Task to carry out
Take the records below from their first line through the line holding "And, lastly, eliminate", and set each of those lines down exactly, without pictures.

START Task data

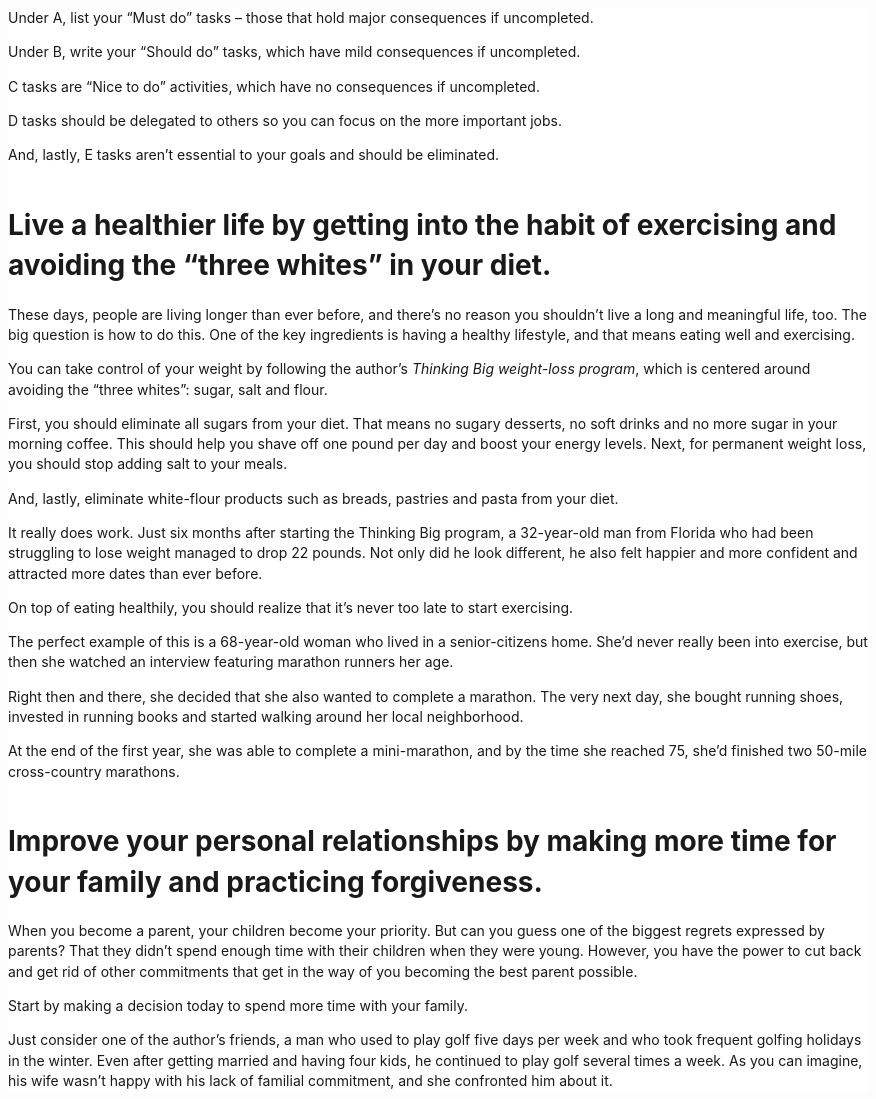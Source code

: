 Under A, list your “Must do” tasks – those that hold major consequences if uncompleted.

Under B, write your “Should do” tasks, which have mild consequences if uncompleted.

C tasks are “Nice to do” activities, which have no consequences if uncompleted.

D tasks should be delegated to others so you can focus on the more important jobs.

And, lastly, E tasks aren’t essential to your goals and should be eliminated.

# Live a healthier life by getting into the habit of exercising and avoiding the “three whites” in your diet.

These days, people are living longer than ever before, and there’s no reason you shouldn’t live a long and meaningful life, too. The big question is how to do this. One of the key ingredients is having a healthy lifestyle, and that means eating well and exercising.

You can take control of your weight by following the author’s *Thinking Big weight-loss program*, which is centered around avoiding the “three whites”: sugar, salt and flour.

First, you should eliminate all sugars from your diet. That means no sugary desserts, no soft drinks and no more sugar in your morning coffee. This should help you shave off one pound per day and boost your energy levels. Next, for permanent weight loss, you should stop adding salt to your meals.

And, lastly, eliminate white-flour products such as breads, pastries and pasta from your diet.

It really does work. Just six months after starting the Thinking Big program, a 32-year-old man from Florida who had been struggling to lose weight managed to drop 22 pounds. Not only did he look different, he also felt happier and more confident and attracted more dates than ever before.

On top of eating healthily, you should realize that it’s never too late to start exercising.

The perfect example of this is a 68-year-old woman who lived in a senior-citizens home. She’d never really been into exercise, but then she watched an interview featuring marathon runners her age.

Right then and there, she decided that she also wanted to complete a marathon. The very next day, she bought running shoes, invested in running books and started walking around her local neighborhood.

At the end of the first year, she was able to complete a mini-marathon, and by the time she reached 75, she’d finished two 50-mile cross-country marathons.

# Improve your personal relationships by making more time for your family and practicing forgiveness.

When you become a parent, your children become your priority. But can you guess one of the biggest regrets expressed by parents? That they didn’t spend enough time with their children when they were young. However, you have the power to cut back and get rid of other commitments that get in the way of you becoming the best parent possible.

Start by making a decision today to spend more time with your family.

Just consider one of the author’s friends, a man who used to play golf five days per week and who took frequent golfing holidays in the winter. Even after getting married and having four kids, he continued to play golf several times a week. As you can imagine, his wife wasn’t happy with his lack of familial commitment, and she confronted him about it.
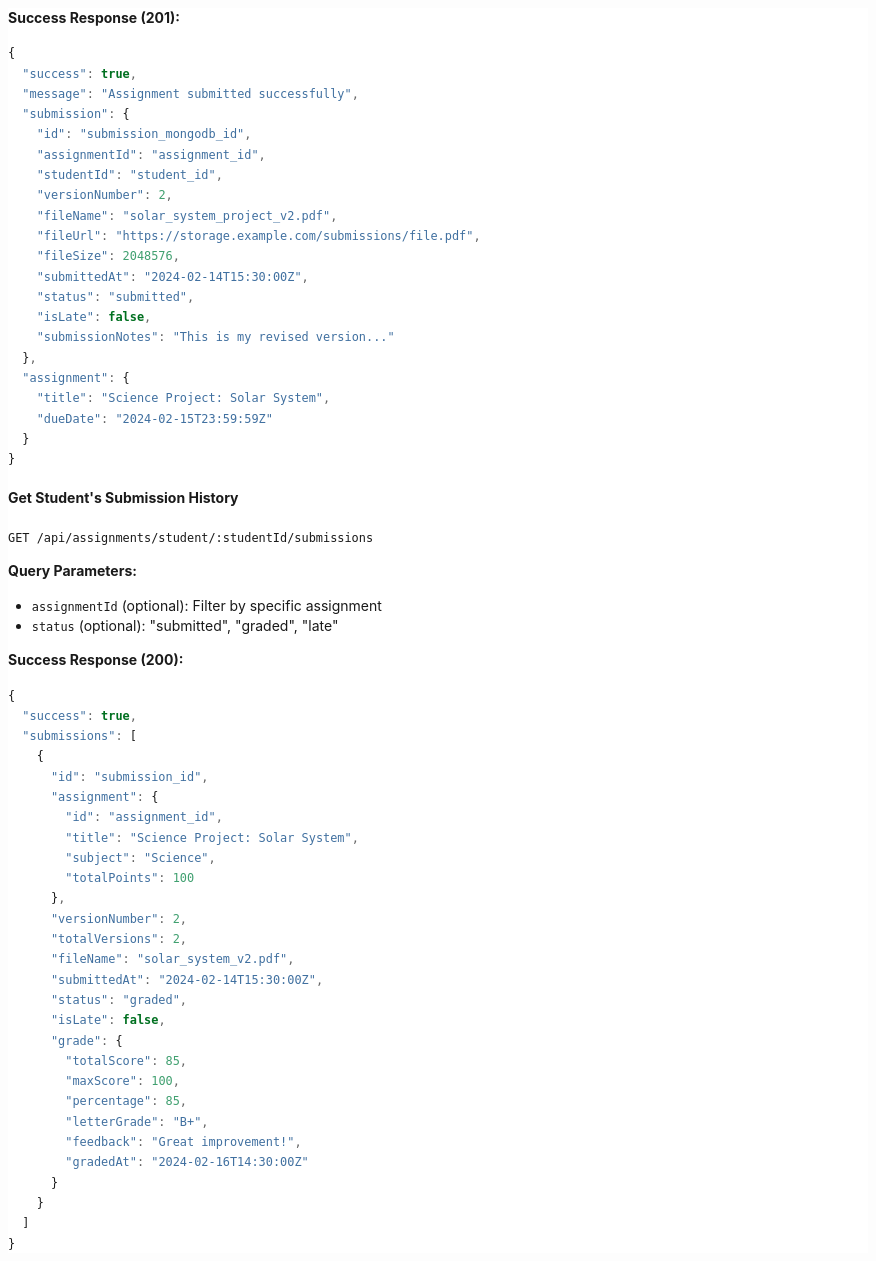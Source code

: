 **Success Response (201):**
```javascript
{
  "success": true,
  "message": "Assignment submitted successfully",
  "submission": {
    "id": "submission_mongodb_id",
    "assignmentId": "assignment_id",
    "studentId": "student_id",
    "versionNumber": 2,
    "fileName": "solar_system_project_v2.pdf",
    "fileUrl": "https://storage.example.com/submissions/file.pdf",
    "fileSize": 2048576,
    "submittedAt": "2024-02-14T15:30:00Z",
    "status": "submitted",
    "isLate": false,
    "submissionNotes": "This is my revised version..."
  },
  "assignment": {
    "title": "Science Project: Solar System",
    "dueDate": "2024-02-15T23:59:59Z"
  }
}
```

#### Get Student's Submission History
```http
GET /api/assignments/student/:studentId/submissions
```

**Query Parameters:**
- `assignmentId` (optional): Filter by specific assignment
- `status` (optional): "submitted", "graded", "late"

**Success Response (200):**
```javascript
{
  "success": true,
  "submissions": [
    {
      "id": "submission_id",
      "assignment": {
        "id": "assignment_id",
        "title": "Science Project: Solar System",
        "subject": "Science",
        "totalPoints": 100
      },
      "versionNumber": 2,
      "totalVersions": 2,
      "fileName": "solar_system_v2.pdf",
      "submittedAt": "2024-02-14T15:30:00Z",
      "status": "graded",
      "isLate": false,
      "grade": {
        "totalScore": 85,
        "maxScore": 100,
        "percentage": 85,
        "letterGrade": "B+",
        "feedback": "Great improvement!",
        "gradedAt": "2024-02-16T14:30:00Z"
      }
    }
  ]
}
```
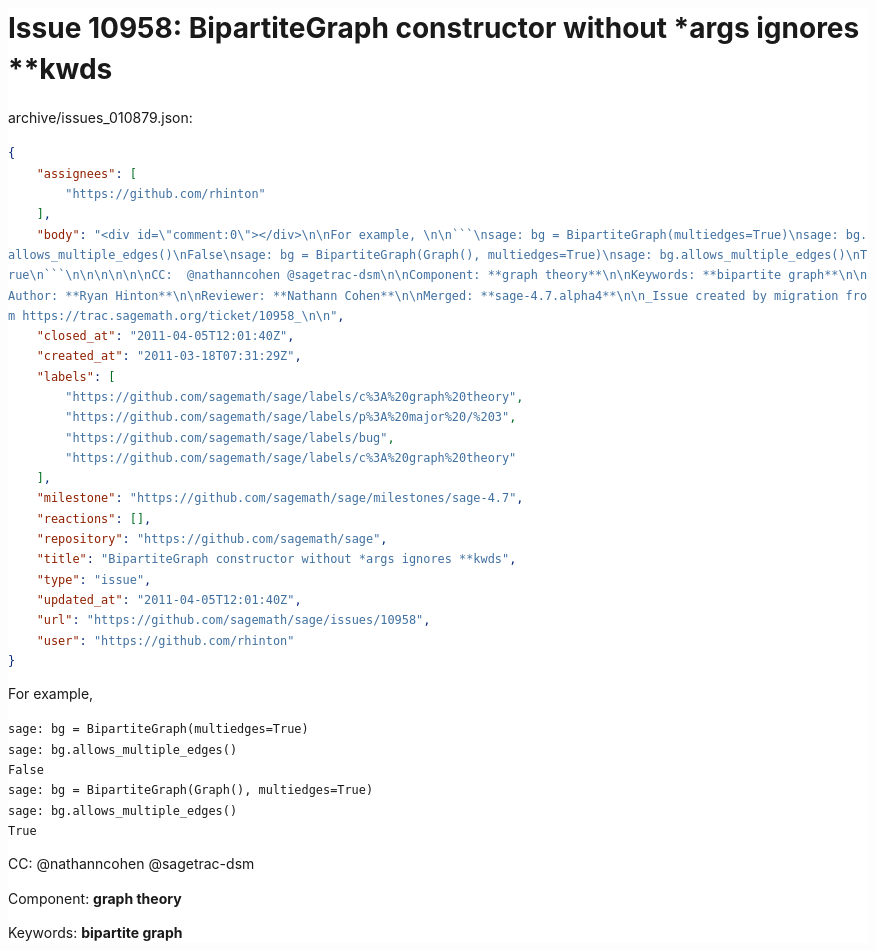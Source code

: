 # Issue 10958: BipartiteGraph constructor without *args ignores **kwds

archive/issues_010879.json:
```json
{
    "assignees": [
        "https://github.com/rhinton"
    ],
    "body": "<div id=\"comment:0\"></div>\n\nFor example, \n\n```\nsage: bg = BipartiteGraph(multiedges=True)\nsage: bg.allows_multiple_edges()\nFalse\nsage: bg = BipartiteGraph(Graph(), multiedges=True)\nsage: bg.allows_multiple_edges()\nTrue\n```\n\n\n\n\n\nCC:  @nathanncohen @sagetrac-dsm\n\nComponent: **graph theory**\n\nKeywords: **bipartite graph**\n\nAuthor: **Ryan Hinton**\n\nReviewer: **Nathann Cohen**\n\nMerged: **sage-4.7.alpha4**\n\n_Issue created by migration from https://trac.sagemath.org/ticket/10958_\n\n",
    "closed_at": "2011-04-05T12:01:40Z",
    "created_at": "2011-03-18T07:31:29Z",
    "labels": [
        "https://github.com/sagemath/sage/labels/c%3A%20graph%20theory",
        "https://github.com/sagemath/sage/labels/p%3A%20major%20/%203",
        "https://github.com/sagemath/sage/labels/bug",
        "https://github.com/sagemath/sage/labels/c%3A%20graph%20theory"
    ],
    "milestone": "https://github.com/sagemath/sage/milestones/sage-4.7",
    "reactions": [],
    "repository": "https://github.com/sagemath/sage",
    "title": "BipartiteGraph constructor without *args ignores **kwds",
    "type": "issue",
    "updated_at": "2011-04-05T12:01:40Z",
    "url": "https://github.com/sagemath/sage/issues/10958",
    "user": "https://github.com/rhinton"
}
```
<div id="comment:0"></div>

For example, 

```
sage: bg = BipartiteGraph(multiedges=True)
sage: bg.allows_multiple_edges()
False
sage: bg = BipartiteGraph(Graph(), multiedges=True)
sage: bg.allows_multiple_edges()
True
```





CC:  @nathanncohen @sagetrac-dsm

Component: **graph theory**

Keywords: **bipartite graph**
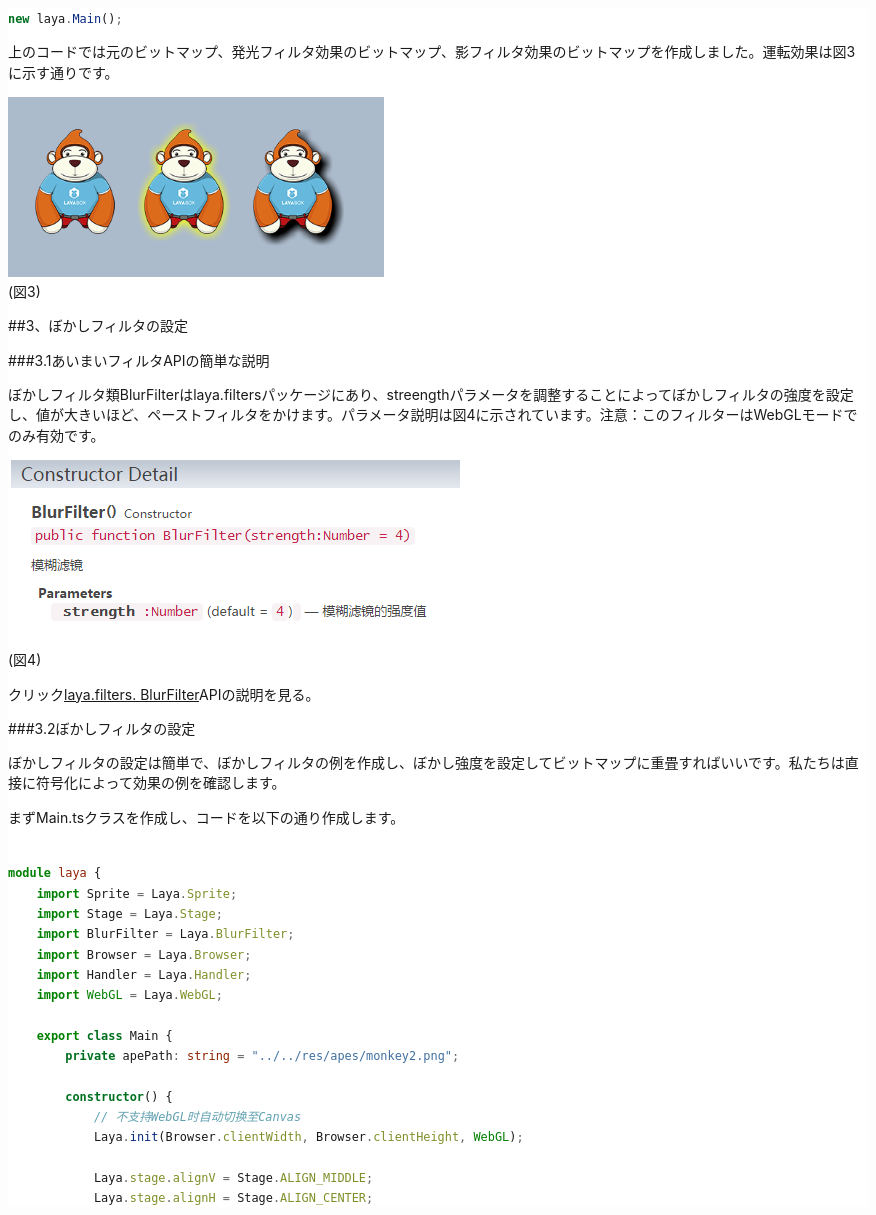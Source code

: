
 ```typescript
new laya.Main();
```


上のコードでは元のビットマップ、発光フィルタ効果のビットマップ、影フィルタ効果のビットマップを作成しました。運転効果は図3に示す通りです。

![图3](img/3.png)<br/>(図3)



##3、ぼかしフィルタの設定

###3.1あいまいフィルタAPIの簡単な説明

ぼかしフィルタ類BlurFilterはlaya.filtersパッケージにあり、streengthパラメータを調整することによってぼかしフィルタの強度を設定し、値が大きいほど、ペーストフィルタをかけます。パラメータ説明は図4に示されています。注意：このフィルターはWebGLモードでのみ有効です。

![图4](img/4.png)<br/>(図4)

クリック[laya.filters. BlurFilter](http://layaair.ldc.layabox.com/api/index.html?category=Filter&class=laya.filters.BlurFilter)APIの説明を見る。



###3.2ぼかしフィルタの設定

ぼかしフィルタの設定は簡単で、ぼかしフィルタの例を作成し、ぼかし強度を設定してビットマップに重畳すればいいです。私たちは直接に符号化によって効果の例を確認します。

まずMain.tsクラスを作成し、コードを以下の通り作成します。


```typescript

module laya {
    import Sprite = Laya.Sprite;
    import Stage = Laya.Stage;
    import BlurFilter = Laya.BlurFilter;
    import Browser = Laya.Browser;
    import Handler = Laya.Handler;
    import WebGL = Laya.WebGL;

    export class Main {
        private apePath: string = "../../res/apes/monkey2.png";

        constructor() {
            // 不支持WebGL时自动切换至Canvas
            Laya.init(Browser.clientWidth, Browser.clientHeight, WebGL);

            Laya.stage.alignV = Stage.ALIGN_MIDDLE;
            Laya.stage.alignH = Stage.ALIGN_CENTER;

```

END Task data

Completed task
Source code

: Under A, list your “Must do” tasks – those that hold major consequences if uncompleted.

Under B, write your “Should do” tasks, which have mild consequences if uncompleted.

C tasks are “Nice to do” activities, which have no consequences if uncompleted.

D tasks should be delegated to others so you can focus on the more important jobs.

And, lastly, E tasks aren’t essential to your goals and should be eliminated.

# Live a healthier life by getting into the habit of exercising and avoiding the “three whites” in your diet.

These days, people are living longer than ever before, and there’s no reason you shouldn’t live a long and meaningful life, too. The big question is how to do this. One of the key ingredients is having a healthy lifestyle, and that means eating well and exercising.

You can take control of your weight by following the author’s *Thinking Big weight-loss program*, which is centered around avoiding the “three whites”: sugar, salt and flour.

First, you should eliminate all sugars from your diet. That means no sugary desserts, no soft drinks and no more sugar in your morning coffee. This should help you shave off one pound per day and boost your energy levels. Next, for permanent weight loss, you should stop adding salt to your meals.

And, lastly, eliminate white-flour products such as breads, pastries and pasta from your diet.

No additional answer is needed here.